Note that data on SSDs apparently fades after about 10 years [7].
These are for after you install GNU/Linux.
I added the following flags to my SSD: noatime, discard. noatime prevents the OS from recording the last access time for files and directories. discard turns on TRIM support, which means the OS tells the SSD which blocks are free so that it can garbage-collect them.
i think the point of TRIM is to tell the SSD which blocks are free. I think with "discard", the OS tells the SSD when it deletes a file that now the blocks are free. But doesn't think mean that the blocks that were used by temporary/deleted files during the installation of Ubuntu before you added "discard" to the fstab (and the next time you rebooted after that, which causes "discard" to take effect -- i think "sudo mount -o remount /" would also do the trick -- btw you can see which mount options are enabled on which drives by typing "mount", it should show "discard" as an option on the drive mounted on /) have never been reported to the SSD? I'm not sure, but just to be "safe", i ran wiper.sh, which reports all of the currently free blocks to the SSD using TRIM.
wiper.sh can be downloaded from the hdparm sourceforge site ( http://sourceforge.net/projects/hdparm/files/ ).
However, on my install, it didn't work, with "FAILED: Input/output error" when i run it with --commit.
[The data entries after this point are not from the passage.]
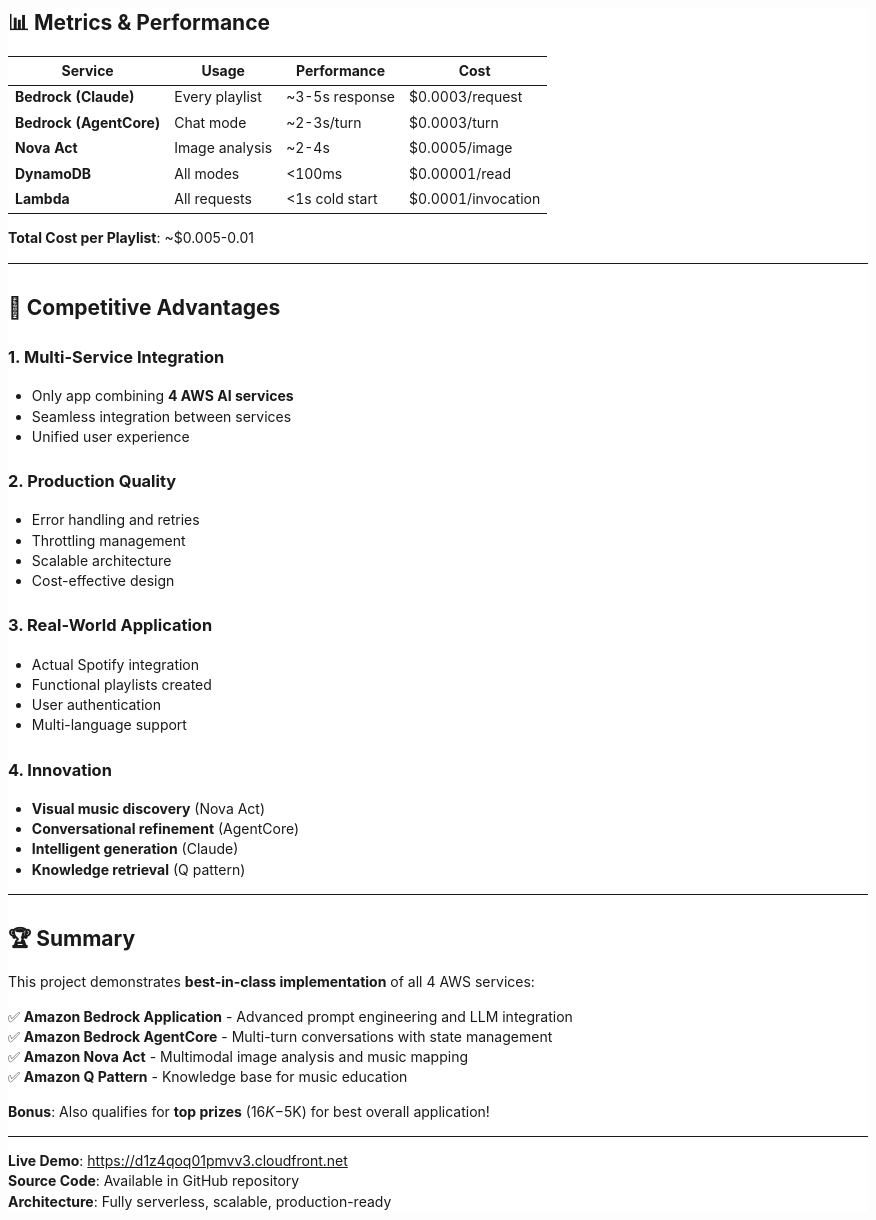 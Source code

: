 
## 📊 Metrics & Performance

| Service | Usage | Performance | Cost |
|---------|-------|-------------|------|
| **Bedrock (Claude)** | Every playlist | ~3-5s response | $0.0003/request |
| **Bedrock (AgentCore)** | Chat mode | ~2-3s/turn | $0.0003/turn |
| **Nova Act** | Image analysis | ~2-4s | $0.0005/image |
| **DynamoDB** | All modes | <100ms | $0.00001/read |
| **Lambda** | All requests | <1s cold start | $0.0001/invocation |

**Total Cost per Playlist**: ~$0.005-0.01

---

## 🎯 Competitive Advantages

### 1. Multi-Service Integration
- Only app combining **4 AWS AI services**
- Seamless integration between services
- Unified user experience

### 2. Production Quality
- Error handling and retries
- Throttling management
- Scalable architecture
- Cost-effective design

### 3. Real-World Application
- Actual Spotify integration
- Functional playlists created
- User authentication
- Multi-language support

### 4. Innovation
- **Visual music discovery** (Nova Act)
- **Conversational refinement** (AgentCore)
- **Intelligent generation** (Claude)
- **Knowledge retrieval** (Q pattern)

---

## 🏆 Summary

This project demonstrates **best-in-class implementation** of all 4 AWS services:

✅ **Amazon Bedrock Application** - Advanced prompt engineering and LLM integration  
✅ **Amazon Bedrock AgentCore** - Multi-turn conversations with state management  
✅ **Amazon Nova Act** - Multimodal image analysis and music mapping  
✅ **Amazon Q Pattern** - Knowledge base for music education  

**Bonus**: Also qualifies for **top prizes** ($16K-$5K) for best overall application!

---

**Live Demo**: https://d1z4qoq01pmvv3.cloudfront.net  
**Source Code**: Available in GitHub repository  
**Architecture**: Fully serverless, scalable, production-ready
The problem turned out to be an insufficiently recent hdparm. Mb this will be fixed in Ubuntu by the time you read this, but if not, the fix is just to download a new hdparm from the same site, compile it by entering its folder and doing "make", copy wiper.sh into that folder, and edit wiper.sh and change it to use the hdparm in the current folder.
wiper.sh apparently might work a little better if it is run on a volume which isn't mounted rw, so i booted using the same USB key i used to install ubuntu, did "try out Ubuntu", pulled up a terminal, and did roughly the following:
select my hard drive from Places menu, so that it mounts
go into the folder with the new hdparm and the wiper.sh
cp -r . ~/
cd /home/ubuntu/hdparm-9.37/
sudo umount /dev/sda1
edit the file wiper.sh, and change it to HDPARM=/home/ubuntu/hdparm-9.xx/hdparm instead of HDPARM=`find_prog ....etc...., where xx is replaced by the appropriate numbers from the name of the hdparm folder that you got
sudo apt-get install gawk
sudo ./wiper.sh --commit /dev/sda1 # where /dev/sda1 is replaced by the device where your SSD drive is
I added the line "vm.swapiness=0", which tells the system not to use the swap unless it is actually out of memory. The swap is only there for hibernation, or in case its really needed. [8]
In Firefox, i went to about:config
, and then set browser.cache.disk.parent_directory = /tmp
, and set browser.cache.disk.enable
to false.
In /etc/rc.local, i added:
echo deadline > /sys/block/sda/queue/scheduler exit 0
here is an explanation of the deadline scheduler.
i also mounted /tmp as tmpfs by adding the following to /etc/fstab:
tmpfs /tmp tmpfs defaults,noatime,mode=1777,size=12G 0 0
(thanks to [9], [10], [11], [12], [13], [14])
Note that i didn't set stripe_width. i dunno if that's a missed opportunity for better alignment -- i'm not using RAID.